Lo spostamento di gran parte dei servizi e della comunicazione sul web, con accesso prevalente mediante una app dello smartphone, di fatto oggi esclude una parte non banale della popolazione, per di più caratterizzata da una crescente fragilità. Questo non possiamo permettercelo.

A colmare questo divario digitale intergenerazionale (così gli esperti chiamano il fenomeno in questione) da anni contribuiscono molteplici progetti di alfabetizzazione digitale per gli anziani, non di rado animati da ragazzi e giovani volontari che si mettono a servizio dei nonni e dei loro coetanei.

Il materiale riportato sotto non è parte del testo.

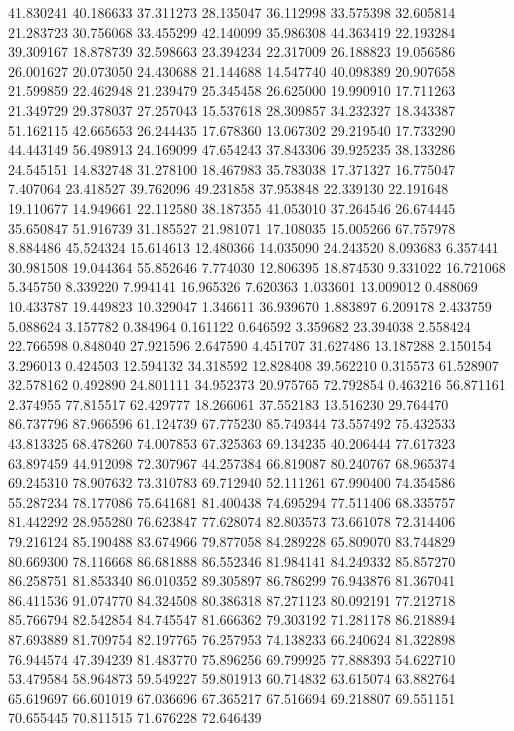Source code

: 41.830241
40.186633
37.311273
28.135047
36.112998
33.575398
32.605814
21.283723
30.756068
33.455299
42.140099
35.986308
44.363419
22.193284
39.309167
18.878739
32.598663
23.394234
22.317009
26.188823
19.056586
26.001627
20.073050
24.430688
21.144688
14.547740
40.098389
20.907658
21.599859
22.462948
21.239479
25.345458
26.625000
19.990910
17.711263
21.349729
29.378037
27.257043
15.537618
28.309857
34.232327
18.343387
51.162115
42.665653
26.244435
17.678360
13.067302
29.219540
17.733290
44.443149
56.498913
24.169099
47.654243
37.843306
39.925235
38.133286
24.545151
14.832748
31.278100
18.467983
35.783038
17.371327
16.775047
7.407064
23.418527
39.762096
49.231858
37.953848
22.339130
22.191648
19.110677
14.949661
22.112580
38.187355
41.053010
37.264546
26.674445
35.650847
51.916739
31.185527
21.981071
17.108035
15.005266
67.757978
8.884486
45.524324
15.614613
12.480366
14.035090
24.243520
8.093683
6.357441
30.981508
19.044364
55.852646
7.774030
12.806395
18.874530
9.331022
16.721068
5.345750
8.339220
7.994141
16.965326
7.620363
1.033601
13.009012
0.488069
10.433787
19.449823
10.329047
1.346611
36.939670
1.883897
6.209178
2.433759
5.088624
3.157782
0.384964
0.161122
0.646592
3.359682
23.394038
2.558424
22.766598
0.848040
27.921596
2.647590
4.451707
31.627486
13.187288
2.150154
3.296013
0.424503
12.594132
34.318592
12.828408
39.562210
0.315573
61.528907
32.578162
0.492890
24.801111
34.952373
20.975765
72.792854
0.463216
56.871161
2.374955
77.815517
62.429777
18.266061
37.552183
13.516230
29.764470
86.737796
87.966596
61.124739
67.775230
85.749344
73.557492
75.432533
43.813325
68.478260
74.007853
67.325363
69.134235
40.206444
77.617323
63.897459
44.912098
72.307967
44.257384
66.819087
80.240767
68.965374
69.245310
78.907632
73.310783
69.712940
52.111261
67.990400
74.354586
55.287234
78.177086
75.641681
81.400438
74.695294
77.511406
68.335757
81.442292
28.955280
76.623847
77.628074
82.803573
73.661078
72.314406
79.216124
85.190488
83.674966
79.877058
84.289228
65.809070
83.744829
80.669300
78.116668
86.681888
86.552346
81.984141
84.249332
85.857270
86.258751
81.853340
86.010352
89.305897
86.786299
76.943876
81.367041
86.411536
91.074770
84.324508
80.386318
87.271123
80.092191
77.212718
85.766794
82.542854
84.745547
81.666362
79.303192
71.281178
86.218894
87.693889
81.709754
82.197765
76.257953
74.138233
66.240624
81.322898
76.944574
47.394239
81.483770
75.896256
69.799925
77.888393
54.622710
53.479584
58.964873
59.549227
59.801913
60.714832
63.615074
63.882764
65.619697
66.601019
67.036696
67.365217
67.516694
69.218807
69.551151
70.655445
70.811515
71.676228
72.646439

Le cronache e le immagini di queste attività rallegrano il cuore e mostrano un Italia bella e solidale di cui essere fieri.

Ciò che queste iniziative, e qualunque altra volta a colmare il divario digitale, non possono però ottenere è il risanamento di una frattura culturale che segna questo nostro tempo. Lo studioso americano Marc Prensky è diventato famoso per aver coniato l’espressione “nativi digitali”, riferendosi ai bambini che sono nati nell’era di internet, che si contrappone a quella degli “immigrati digitali”, quanti cioè hanno dovuto imparare questo nuovo linguaggio per abitare un mondo completamente nuovo (più o meno tutti noi, dai trent’anni in su).

La convivenza di queste due tribù di umani è una condizione unica di questi decenni e si concluderà fisiologicamente in non più di sessant’anni. Poi gli immigrati digitali scompariranno e l’umanità che abiterà questo pianeta sarà tutta nata nell’era digitale.

Così, se da un lato dobbiamo sostenere tutte le azioni volte ad aiutare gli anziani ad abitare la rete e usare anche i sistemi di intelligenza artificiale, dall’altra forse non dobbiamo perdere questa occasione unica e preziosa: poter fare dialogare generazioni appartenenti a orizzonti culturali significativamente diversi. Immigrati e nativi digitali vedono e abitano il mondo in modo differente. Affrontano e risolvono problemi, imparano e comunicano con metodi diversi. Lasciamo che si arricchiscano reciprocamente, anche che facciano fatica nel comprendersi e nell’accordarsi. Se riconosciamo che la diversità è una ricchezza per tutti, abbiamo davanti a noi alcuni decenni preziosi e unici, che non si ripeteranno mai più nella storia.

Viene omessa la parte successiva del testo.